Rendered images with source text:
BEGIN

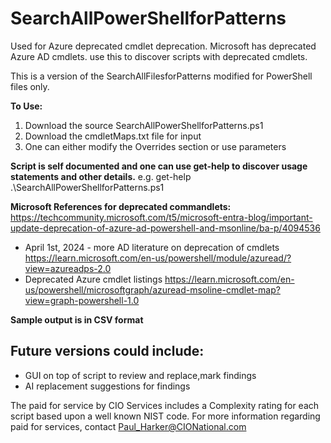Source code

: # SearchAllPowerShellforPatterns
Used for Azure deprecated cmdlet deprecation. Microsoft has deprecated Azure AD cmdlets. use this to discover scripts with deprecated cmdlets.

This is a version of the SearchAllFilesforPatterns modified for PowerShell files only.

**To Use:**
1. Download the source SearchAllPowerShellforPatterns.ps1
2. Download the cmdletMaps.txt file for input
3. One can either modify the Overrides section or use parameters

**Script is self documented and one can use get-help to discover usage statements and other details.**
e.g. get-help .\SearchAllPowerShellforPatterns.ps1

**Microsoft References for deprecated commandlets:**
 https://techcommunity.microsoft.com/t5/microsoft-entra-blog/important-update-deprecation-of-azure-ad-powershell-and-msonline/ba-p/4094536
* April 1st, 2024 - more AD literature on deprecation of cmdlets
  https://learn.microsoft.com/en-us/powershell/module/azuread/?view=azureadps-2.0
 * Deprecated Azure cmdlet listings
        https://learn.microsoft.com/en-us/powershell/microsoftgraph/azuread-msoline-cmdlet-map?view=graph-powershell-1.0

**Sample output is in CSV format**


Future versions could include:
------------------------------
- GUI on top of script to review and replace,mark findings
- AI replacement suggestions for findings

The paid for service by CIO Services includes a Complexity rating for each script based upon a well known NIST code.
For more information regarding paid for services, contact Paul_Harker@CIONational.com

END

- What needs to be done:
Please output all the data exactly as given, with the pictures omitted.

- Solution to this exercise:
Source code

: # SearchAllPowerShellforPatterns
Used for Azure deprecated cmdlet deprecation. Microsoft has deprecated Azure AD cmdlets. use this to discover scripts with deprecated cmdlets.

This is a version of the SearchAllFilesforPatterns modified for PowerShell files only.

**To Use:**
1. Download the source SearchAllPowerShellforPatterns.ps1
2. Download the cmdletMaps.txt file for input
3. One can either modify the Overrides section or use parameters

**Script is self documented and one can use get-help to discover usage statements and other details.**
e.g. get-help .\SearchAllPowerShellforPatterns.ps1

**Microsoft References for deprecated commandlets:**
 https://techcommunity.microsoft.com/t5/microsoft-entra-blog/important-update-deprecation-of-azure-ad-powershell-and-msonline/ba-p/4094536
* April 1st, 2024 - more AD literature on deprecation of cmdlets
  https://learn.microsoft.com/en-us/powershell/module/azuread/?view=azureadps-2.0
 * Deprecated Azure cmdlet listings
        https://learn.microsoft.com/en-us/powershell/microsoftgraph/azuread-msoline-cmdlet-map?view=graph-powershell-1.0

**Sample output is in CSV format**


Future versions could include:
------------------------------
- GUI on top of script to review and replace,mark findings
- AI replacement suggestions for findings

The paid for service by CIO Services includes a Complexity rating for each script based upon a well known NIST code.
For more information regarding paid for services, contact Paul_Harker@CIONational.com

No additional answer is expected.